Typical requirements are:
• A failed FRU must be identified correctly by the system so that it can be replaced correctly on
the first attempt 95% of the time.
• Failed FRU identification and replacement must not affect the service availability.
• A replacement FRU cannot be put in service until fully tested within the system.
• Testing a replacement FRU must not affect service availability.
The frequency of failures and the urgency of repair also affect the cost of operating a system. The
more often service personnel have to visit a system to make repairs, the higher the operating cost.
FRU reliability can be increased by choice of parts, as well as by providing redundancy built into
the FRU.
4.4.3 Upgrades and Changes
All systems inevitably need changes to add or remove hardware components, install operating
system changes, and install new application versions. Having the service down during such
upgrades will usually violate the availability requirements, so some sort of rolling upgrade strategy
is needed.
The rolling upgrade often requires that parts of the system are shutdown and upgraded while the
redundant components keep the service available. Once the first parts of the system are upgraded,
they are put into service, and the remaining parts are in turn shut down, upgraded, and returned to
service.
The implications to the Open HA Framework and application are that some level of compatibility
between versions of software is needed. These may include:
• Message formats, files, and data, common between different versions of software is
compatible, or is tagged with version numbers for specific handling.

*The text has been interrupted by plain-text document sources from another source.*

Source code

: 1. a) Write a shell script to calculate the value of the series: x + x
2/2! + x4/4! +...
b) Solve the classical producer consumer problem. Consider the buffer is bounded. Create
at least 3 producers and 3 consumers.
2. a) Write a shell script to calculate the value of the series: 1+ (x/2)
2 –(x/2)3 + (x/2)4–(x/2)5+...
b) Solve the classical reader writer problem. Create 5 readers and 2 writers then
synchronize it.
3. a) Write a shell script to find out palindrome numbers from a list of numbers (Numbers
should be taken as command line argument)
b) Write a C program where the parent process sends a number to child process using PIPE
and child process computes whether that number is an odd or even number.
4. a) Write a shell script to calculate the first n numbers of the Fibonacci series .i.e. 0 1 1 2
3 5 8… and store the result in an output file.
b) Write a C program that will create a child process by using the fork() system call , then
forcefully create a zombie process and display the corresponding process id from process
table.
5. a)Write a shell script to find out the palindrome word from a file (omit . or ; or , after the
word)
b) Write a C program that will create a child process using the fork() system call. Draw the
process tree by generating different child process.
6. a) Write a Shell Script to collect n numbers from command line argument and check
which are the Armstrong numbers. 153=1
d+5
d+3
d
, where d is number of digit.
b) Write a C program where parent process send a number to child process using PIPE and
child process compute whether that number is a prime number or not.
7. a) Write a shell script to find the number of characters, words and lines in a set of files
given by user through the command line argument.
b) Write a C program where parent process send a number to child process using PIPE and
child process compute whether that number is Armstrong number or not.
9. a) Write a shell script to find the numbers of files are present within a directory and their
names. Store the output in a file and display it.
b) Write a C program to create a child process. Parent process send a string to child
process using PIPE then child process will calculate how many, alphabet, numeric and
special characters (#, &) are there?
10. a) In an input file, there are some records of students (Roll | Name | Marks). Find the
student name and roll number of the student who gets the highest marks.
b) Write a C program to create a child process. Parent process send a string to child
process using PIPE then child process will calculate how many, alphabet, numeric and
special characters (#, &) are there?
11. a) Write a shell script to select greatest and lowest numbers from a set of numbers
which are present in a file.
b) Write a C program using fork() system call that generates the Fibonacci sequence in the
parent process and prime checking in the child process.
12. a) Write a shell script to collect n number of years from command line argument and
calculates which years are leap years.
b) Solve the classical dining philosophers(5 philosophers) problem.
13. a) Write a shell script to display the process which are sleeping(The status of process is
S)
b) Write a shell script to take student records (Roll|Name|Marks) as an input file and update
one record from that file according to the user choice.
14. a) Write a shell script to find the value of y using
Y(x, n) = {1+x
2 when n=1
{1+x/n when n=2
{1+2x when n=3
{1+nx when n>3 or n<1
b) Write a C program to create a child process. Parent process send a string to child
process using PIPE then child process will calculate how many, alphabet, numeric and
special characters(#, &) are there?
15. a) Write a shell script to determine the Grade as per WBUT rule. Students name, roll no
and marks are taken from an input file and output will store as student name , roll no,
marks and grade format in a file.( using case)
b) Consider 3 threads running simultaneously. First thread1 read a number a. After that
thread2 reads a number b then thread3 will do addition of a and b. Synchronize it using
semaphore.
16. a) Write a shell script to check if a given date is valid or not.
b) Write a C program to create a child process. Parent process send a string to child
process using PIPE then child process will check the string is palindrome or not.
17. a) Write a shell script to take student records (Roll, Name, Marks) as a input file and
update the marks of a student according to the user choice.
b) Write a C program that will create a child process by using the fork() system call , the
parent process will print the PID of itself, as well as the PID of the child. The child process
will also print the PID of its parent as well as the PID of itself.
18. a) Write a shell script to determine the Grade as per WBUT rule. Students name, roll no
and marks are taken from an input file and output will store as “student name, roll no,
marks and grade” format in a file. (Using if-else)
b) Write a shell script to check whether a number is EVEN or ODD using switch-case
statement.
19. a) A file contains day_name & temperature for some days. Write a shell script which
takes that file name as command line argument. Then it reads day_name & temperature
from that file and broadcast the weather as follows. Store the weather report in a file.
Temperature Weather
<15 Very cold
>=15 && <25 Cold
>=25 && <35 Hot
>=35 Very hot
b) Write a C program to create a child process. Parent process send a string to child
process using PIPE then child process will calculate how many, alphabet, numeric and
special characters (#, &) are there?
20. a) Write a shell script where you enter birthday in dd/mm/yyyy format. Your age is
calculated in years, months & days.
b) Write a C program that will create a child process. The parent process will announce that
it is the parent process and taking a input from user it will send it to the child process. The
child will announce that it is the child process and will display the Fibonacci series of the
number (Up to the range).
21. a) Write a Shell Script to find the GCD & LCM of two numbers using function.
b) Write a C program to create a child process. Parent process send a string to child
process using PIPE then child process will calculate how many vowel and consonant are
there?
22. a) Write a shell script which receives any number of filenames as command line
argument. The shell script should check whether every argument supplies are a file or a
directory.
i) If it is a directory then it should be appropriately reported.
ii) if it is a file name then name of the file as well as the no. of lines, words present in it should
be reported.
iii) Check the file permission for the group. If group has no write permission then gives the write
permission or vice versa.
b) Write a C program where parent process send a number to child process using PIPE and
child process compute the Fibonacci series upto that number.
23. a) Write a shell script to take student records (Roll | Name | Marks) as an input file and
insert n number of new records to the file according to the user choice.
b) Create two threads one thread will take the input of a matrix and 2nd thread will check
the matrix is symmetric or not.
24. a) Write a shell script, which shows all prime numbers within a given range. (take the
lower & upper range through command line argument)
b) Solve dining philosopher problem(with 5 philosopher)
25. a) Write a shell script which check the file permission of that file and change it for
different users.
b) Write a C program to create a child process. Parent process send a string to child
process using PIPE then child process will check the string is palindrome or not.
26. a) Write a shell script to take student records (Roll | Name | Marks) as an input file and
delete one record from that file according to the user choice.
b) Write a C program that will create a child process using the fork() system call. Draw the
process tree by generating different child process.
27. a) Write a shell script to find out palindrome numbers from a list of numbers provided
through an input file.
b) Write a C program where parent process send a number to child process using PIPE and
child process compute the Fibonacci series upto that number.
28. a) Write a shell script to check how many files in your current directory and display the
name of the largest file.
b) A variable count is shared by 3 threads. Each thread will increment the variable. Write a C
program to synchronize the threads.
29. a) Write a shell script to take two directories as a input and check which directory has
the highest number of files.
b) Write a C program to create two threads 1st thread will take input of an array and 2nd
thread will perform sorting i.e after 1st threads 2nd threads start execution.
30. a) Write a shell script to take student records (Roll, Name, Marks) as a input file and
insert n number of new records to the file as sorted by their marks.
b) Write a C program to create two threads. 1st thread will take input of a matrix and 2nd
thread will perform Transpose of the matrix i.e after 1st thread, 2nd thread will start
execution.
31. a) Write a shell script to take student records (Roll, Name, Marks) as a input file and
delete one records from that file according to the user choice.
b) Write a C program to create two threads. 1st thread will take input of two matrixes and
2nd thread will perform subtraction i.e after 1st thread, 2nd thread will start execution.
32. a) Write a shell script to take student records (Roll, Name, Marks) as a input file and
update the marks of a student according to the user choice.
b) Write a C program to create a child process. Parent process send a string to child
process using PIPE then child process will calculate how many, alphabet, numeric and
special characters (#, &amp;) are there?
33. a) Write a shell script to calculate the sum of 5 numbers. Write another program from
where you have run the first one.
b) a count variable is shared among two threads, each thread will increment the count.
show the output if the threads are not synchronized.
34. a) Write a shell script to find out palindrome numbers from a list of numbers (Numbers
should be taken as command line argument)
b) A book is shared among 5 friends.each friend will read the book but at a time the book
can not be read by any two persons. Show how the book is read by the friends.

• Behavior of the different versions of software is compatible.
• Testing of the new software on the split system is possible before bringing it into service.
• A roll-back plan is in place in case the new software does not work.
When hardware changes are made, the operating system and management middleware must be able
to assimilate the new configuration into the operating environment. New redundancy rules may be
needed when components are introduced or removed from a system, and testing of new hardware is
necessary before putting it into service.